Abstract
Background: Patients affected by glioblastoma often develop cerebral oedema as a life-threatening complication. Although there is no approved pharmacological intervention, such cerebral oedema is usually treated with dexamethasone. Dexamethasone has been shown in experimental studies to reduce cerebral oedema with only few mineralocorticoid side-effects. The goal of our study was to examine its efficacy in reducing the emergence of neurological deficits during the Stupp protocol. Patients and Methods: We studied a retrospective cohort of 459 patients, assigned in controlled groups: in group A, patients received radiochemotherapy followed by adjuvant chemotherapy; in group B, patients received an equivalent combined treatment with dexamethasone. Results: The frequency of neurological symptoms was significantly lower in dexamethasone-treated patients. Conclusion: Early diagnosis and prevention of cerebral oedema are important because functional consequences can be anticipated with an appropriate medical treatment.

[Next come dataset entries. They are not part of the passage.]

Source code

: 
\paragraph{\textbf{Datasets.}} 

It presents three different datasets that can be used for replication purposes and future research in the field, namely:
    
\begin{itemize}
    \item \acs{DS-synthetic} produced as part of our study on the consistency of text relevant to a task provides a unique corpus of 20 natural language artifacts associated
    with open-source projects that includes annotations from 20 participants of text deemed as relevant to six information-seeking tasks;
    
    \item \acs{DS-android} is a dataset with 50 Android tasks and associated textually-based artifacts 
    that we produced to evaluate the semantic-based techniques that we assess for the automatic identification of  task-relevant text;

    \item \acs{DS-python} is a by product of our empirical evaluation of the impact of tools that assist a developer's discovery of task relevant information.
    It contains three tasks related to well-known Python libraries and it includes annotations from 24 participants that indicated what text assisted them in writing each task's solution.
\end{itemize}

Thus, our study reveals that dexamethasone acts to prevent the appearance of neurological symptoms in patients with brain tumour.
A brain tumour occurs when abnormal cells grow within the brain (1). The most common types of primary brain tumours in adults are gliomas and astrocytic tumours, while the most common in children are malignant medulloblastomas (2, 3). Glioblastoma multiforme (GBM), in particular, is the most aggressive (grade IV) and most common type of malignant brain tumour (with a median survival of 12-17 months without treatment). The overall (OS) and progression-free (PFS) survival of these patients are very poor due to the aggressiveness of the disease. Outcome can vary considerably depending on the type of tumour and how far it has spread at diagnosis (3).
The standard therapy for GBM consists of the maximal surgical resection of the tumour, followed by radiotherapy between 2 and 4 weeks after surgery, and then by chemotherapy. Minimally-invasive techniques are becoming the dominant trend in neurosurgical oncology (4). Postoperative radiotherapy and chemotherapy are integral parts of the therapeutic standard for malignant tumours (5).
Brain tumours produce symptoms that can vary depending on the part of the brain involved. Often it is also possible to record the emergence of neurological symptoms due to the ‘mass effect’ given by the appearance of cerebral oedema around the tumour. The increase of cerebral interstitial or intracellular fluid is related to different mechanisms and hyperosmolar solutions can be used to modify the brain bulk, preventing neurological deterioration (6, 7). The neurological symptoms may include headaches, seizures, vomiting, visual and mental changes (2, 8). More specific problems may include difficulty in walking, talking and feeling (2, 3). As the disease progresses, changes in personality or behaviour may also occur (3, 9, 10).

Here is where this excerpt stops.